L’évêque catholique n’a jamais pu, depuis, donner signe de vie, ni communiqué aucune nouvelle à ses proches : un isolement qui s’apparente à la torture.
En 1956, alors jeune séminariste, il est arrêté pour s’être opposé publiquement au gouvernement de Pékin qui tentait de créer une Église chinoise coupée du Vatican. Il sera libéré en 1979. C’est le début d’une vie passée en détention, en camps de travail ou en résidence surveillée.
En 1996, il s’oppose avec de nombreux chrétiens à la destruction d’un lieu de pèlerinage par l’armée. Des arrestations massives ont lieu. Il sera caché par des prêtres avant d’être découvert et arrêté en octobre 1997 par la sécurité publique. Il a été aperçu à une seule reprise, en 2003, lors d’une hospitalisation dans un hôpital de Baoding, les yeux bandés et gardé par vingt policiers en civil dans une section réservée aux autorités. Reconnu par le personnel, il a été immédiatement transféré dans un lieu tenu secret. Il est détenu depuis vingt ans, dans un lieu inconnu, sans aucun contact avec le monde extérieur, sans avoir jamais été ni jugé, ni condamné. Il cumule plus de quarante années de vie en détention. L’ACAT- France le parraine depuis plus d’une décennie et a agi à de nombreuses reprises en sa faveur. Soutenons-le, continuons à demander sa libération !

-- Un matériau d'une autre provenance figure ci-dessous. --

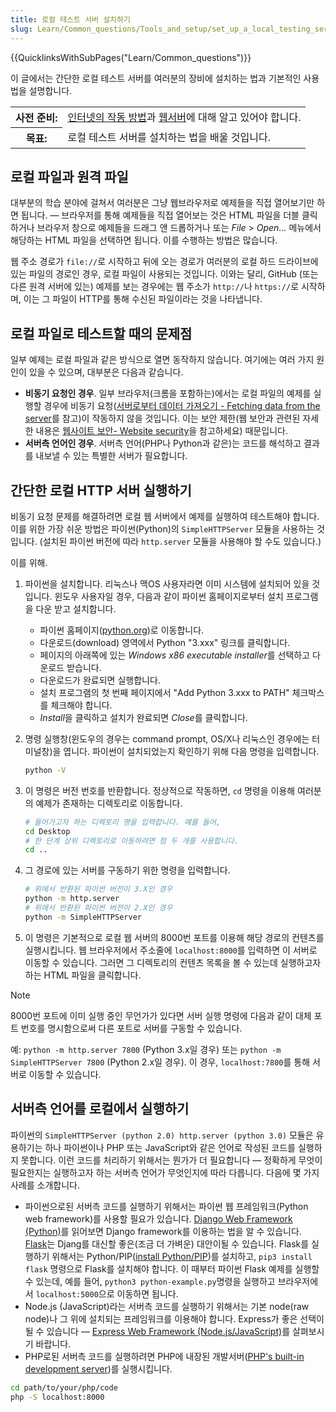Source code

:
 ```yaml
---
title: 로컬 테스트 서버 설치하기
slug: Learn/Common_questions/Tools_and_setup/set_up_a_local_testing_server
---
```


{{QuicklinksWithSubPages("Learn/Common_questions")}}

이 글에서는 간단한 로컬 테스트 서버를 여러분의 장비에 설치하는 법과 기본적인 사용법을 설명합니다.

<table class="learn-box standard-table">
  <tbody>
    <tr>
      <th scope="row">사전 준비:</th>
      <td>
        <a href="/ko/docs/Learn/How_the_Internet_works">인터넷의 작동 방법</a
        >과 <a href="/ko/docs/Learn/What_is_a_Web_server">웹서버</a>에 대해
        알고 있어야 합니다.
      </td>
    </tr>
    <tr>
      <th scope="row">목표:</th>
      <td>로컬 테스트 서버를 설치하는 법을 배울 것입니다.</td>
    </tr>
  </tbody>
</table>

## 로컬 파일과 원격 파일

대부분의 학습 분야에 걸쳐서 여러분은 그냥 웹브라우저로 예제들을 직접 열어보기만 하면 됩니다. — 브라우저를 통해 예제들을 직접 열어보는 것은 HTML 파일을 더블 클릭하거나 브라우저 창으로 예제들을 드래그 앤 드롭하거나 또는 _File_ > _Open..._ 메뉴에서 해당하는 HTML 파일을 선택하면 됩니다. 이를 수행하는 방법은 많습니다.

웹 주소 경로가 `file://`로 시작하고 뒤에 오는 경로가 여러분의 로컬 하드 드라이브에 있는 파일의 경로인 경우, 로컬 파일이 사용되는 것입니다. 이와는 달리, GitHub (또는 다른 원격 서버에 있는) 예제를 보는 경우에는 웹 주소가 `http://`나 `https://`로 시작하며, 이는 그 파일이 HTTP를 통해 수신된 파일이라는 것을 나타냅니다.

## 로컬 파일로 테스트할 때의 문제점

일부 예제는 로컬 파일과 같은 방식으로 열면 동작하지 않습니다. 여기에는 여러 가지 원인이 있을 수 있으며, 대부분은 다음과 같습니다.

- **비동기 요청인 경우**. 일부 브라우저(크롬을 포함하는)에서는 로컬 파일의 예제를 실행할 경우에 비동기 요청([서버로부터 데이터 가져오기 - Fetching data from the server](/ko/docs/Learn/JavaScript/Client-side_web_APIs/Fetching_data)를 참고)이 작동하지 않을 것입니다. 이는 보안 제한(웹 보안과 관련된 자세한 내용은 [웹사이트 보안- Website security](/ko/docs/Learn/Server-side/First_steps/Website_security)을 참고하세요) 때문입니다.
- **서버측 언어인 경우**. 서버측 언어(PHP나 Python과 같은)는 코드를 해석하고 결과를 내보낼 수 있는 특별한 서버가 필요합니다.

## 간단한 로컬 HTTP 서버 실행하기

비동기 요청 문제를 해결하려면 로컬 웹 서버에서 예제를 실행하여 테스트해야 합니다. 이를 위한 가장 쉬운 방법은 파이썬(Python)의 `SimpleHTTPServer` 모듈을 사용하는 것입니다. (설치된 파이썬 버전에 따라 `http.server` 모듈을 사용해야 할 수도 있습니다.)

이를 위해.

1. 파이썬을 설치합니다. 리눅스나 맥OS 사용자라면 이미 시스템에 설치되어 있을 것입니다. 윈도우 사용자일 경우, 다음과 같이 파이썬 홈페이지로부터 설치 프로그램을 다운 받고 설치합니다.

   - 파이썬 홈페이지([python.org](https://www.python.org/))로 이동합니다.
   - 다운로드(download) 영역에서 Python "3.xxx" 링크를 클릭합니다.
   - 페이지의 아래쪽에 있는 *Windows x86 executable installer*를 선택하고 다운로드 받습니다.
   - 다운로드가 완료되면 실행합니다.
   - 설치 프로그램의 첫 번째 페이지에서 "Add Python 3.xxx to PATH" 체크박스를 체크해야 합니다.
   - *Install*을 클릭하고 설치가 완료되면 *Close*를 클릭합니다.

2. 명령 실행창(윈도우의 경우는 command prompt, OS/X나 리눅스인 경우에는 터미널창)을 엽니다. 파이썬이 설치되었는지 확인하기 위해 다음 명령을 입력합니다.

   ```bash
   python -V
   ```

3. 이 명령은 버전 번호를 반환합니다. 정상적으로 작동하면, `cd` 명령을 이용해 여러분의 예제가 존재하는 디렉토리로 이동합니다.

   ```bash
   # 들어가고자 하는 디렉토리 명을 입력합니다. 예를 들어,
   cd Desktop
   # 한 단계 상위 디렉토리로 이동하려면 점 두 개를 사용합니다.
   cd ..
   ```

4. 그 경로에 있는 서버를 구동하기 위한 명령을 입력합니다.

   ```bash
   # 위에서 반환된 파이썬 버전이 3.X인 경우
   python -m http.server
   # 위에서 반환된 파이썬 버전이 2.X인 경우
   python -m SimpleHTTPServer
   ```

5. 이 명령은 기본적으로 로컬 웹 서버의 8000번 포트를 이용해 해당 경로의 컨텐츠를 실행시킵니다. 웹 브라우저에서 주소줄에 `localhost:8000`를 입력하면 이 서버로 이동할 수 있습니다. 그러면 그 디렉토리의 컨텐츠 목록을 볼 수 있는데 실행하고자 하는 HTML 파일을 클릭합니다.

> [!NOTE]
> 8000번 포트에 이미 실행 중인 무언가가 있다면 서버 실행 명령에 다음과 같이 대체 포트 번호를 명시함으로써 다른 포트로 서버를 구동할 수 있습니다.
>
> 예: `python -m http.server 7800` (Python 3.x일 경우) 또는 `python -m SimpleHTTPServer 7800` (Python 2.x일 경우). 이 경우, `localhost:7800`를 통해 서버로 이동할 수 있습니다.

## 서버측 언어를 로컬에서 실행하기

파이썬의 `SimpleHTTPServer (python 2.0) http.server (python 3.0)` 모듈은 유용하기는 하나 파이썬이나 PHP 또는 JavaScript와 같은 언어로 작성된 코드를 실행하지 못합니다. 이런 코드를 처리하기 위해서는 뭔가가 더 필요합니다 — 정확하게 무엇이 필요한지는 실행하고자 하는 서버측 언어가 무엇인지에 따라 다릅니다. 다음에 몇 가지 사례를 소개합니다.

- 파이썬으로된 서버측 코드를 실행하기 위해서는 파이썬 웹 프레임워크(Python web framework)를 사용할 필요가 있습니다. [Django Web Framework (Python)](/ko/docs/Learn/Server-side/Django)를 읽어보면 Django framework를 이용하는 법을 알 수 있습니다. [Flask](http://flask.pocoo.org/)는 Djang를 대신할 좋은(조금 더 가벼운) 대안이될 수 있습니다. Flask를 실행하기 위해서는 Python/PIP([install Python/PIP](/ko/docs/Learn/Server-side/Django/development_environment#Installing_Python_3))를 설치하고, `pip3 install flask` 명령으로 Flask를 설치해야 합니다. 이 때부터 파이썬 Flask 예제를 실행할 수 있는데, 예를 들어, `python3 python-example.py`명령을 실행하고 브라우저에서 `localhost:5000`으로 이동하면 됩니다.
- Node.js (JavaScript)라는 서버측 코드를 실행하기 위해서는 기본 node(raw node)나 그 위에 설치되는 프레임워크를 이용해야 합니다. Express가 좋은 선택이될 수 있습니다 — [Express Web Framework (Node.js/JavaScript)](/ko/docs/Learn/Server-side/Express_Nodejs)를 살펴보시기 바랍니다.
- PHP로된 서버측 코드를 실행하려면 PHP에 내장된 개발서버([PHP's built-in development server](http://php.net/manual/en/features.commandline.webserver.php))를 실행시킵니다.

```bash
cd path/to/your/php/code
php -S localhost:8000
```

La situation des chrétiens en Chine

La Constitution reconnaît officiellement le christianisme. Cependant, Pékin a toujours cherché à contrôler les communautés religieuses. A des intensités différentes selon les régions, les Églises non enregistrées sont victimes d’une surveillance continuelle, subissent des interrogatoires, se voient imposer des amendes, etc. Il existe ainsi deux communautés d’Église. L’une, « officielle » ou « ouverte », contrôlée par le pouvoir, est la seule reconnue et se veut la seule à pouvoir nommer des évêques ou des pasteurs ; et l’autre, « clandestine » ou « souterraine », refuse d’être dirigée par le régime chinois et mène des activités religieuses (célébrations, formations, rassemblements dans des lieux de culte) non déclarées, et donc illégales aux yeux du Parti. Maints responsables chrétiens qui sont réprimés en raison de leur foi : enlèvement, arrestation, emprisonnement, condamnation arbitraire, torture, détention au secret ou disparition forcée.

Renforcement du contrôle des religions

Depuis trois ans, le gouvernement a fortement resserré le contrôle des religions, et plus généralement de la société civile dans son ensemble : campagne d’abattage de croix et d’édifices religieux, interdiction faite aux communautés catholiques, protestantes et musulmanes d’organiser des activités destinée aux enfants ou simplement de les emmener dans les lieux de culte, enlèvement et disparition d’évêques chinois comme Mgr Su Zhimin, ou en 2017, Mgr Shao Zhumin. Depuis 2012, Ma Daqin, l’évêque de Shanghai, ne peut plus exercer ses activités religieuses.